__TASK__.
All entries below are to be written out again exactly, but no picture is to be copied.

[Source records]
· · ·
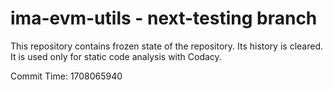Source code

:# ima-evm-utils - next-testing branch

This repository contains frozen state of the repository.
Its history is cleared. It is used only for static code
analysis with Codacy.

Commit Time: 1708065940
· · ·
__RESPONSE__.
Source code

:# ima-evm-utils - next-testing branch

This repository contains frozen state of the repository.
Its history is cleared. It is used only for static code
analysis with Codacy.

Commit Time: 1708065940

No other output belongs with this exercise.